Top of Records shown

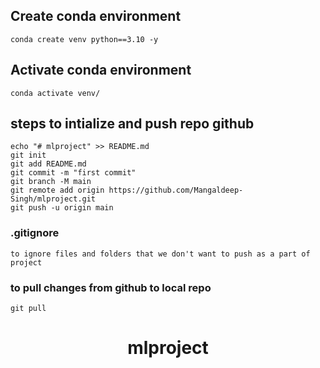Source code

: ## Create conda environment
    conda create venv python==3.10 -y
## Activate conda environment
    conda activate venv/
## steps to intialize and push repo github
    echo "# mlproject" >> README.md
    git init
    git add README.md
    git commit -m "first commit"
    git branch -M main
    git remote add origin https://github.com/Mangaldeep-Singh/mlproject.git
    git push -u origin main
### .gitignore
    to ignore files and folders that we don't want to push as a part of project
### to pull changes from github to local repo
    git pull

# <center>mlproject</center>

Bottom of Records shown

Exercise brief ::
The listing above should be returned word for word, with pictures omitted.

Answer section ::
Source code

: ## Create conda environment
    conda create venv python==3.10 -y
## Activate conda environment
    conda activate venv/
## steps to intialize and push repo github
    echo "# mlproject" >> README.md
    git init
    git add README.md
    git commit -m "first commit"
    git branch -M main
    git remote add origin https://github.com/Mangaldeep-Singh/mlproject.git
    git push -u origin main
### .gitignore
    to ignore files and folders that we don't want to push as a part of project
### to pull changes from github to local repo
    git pull

# <center>mlproject</center>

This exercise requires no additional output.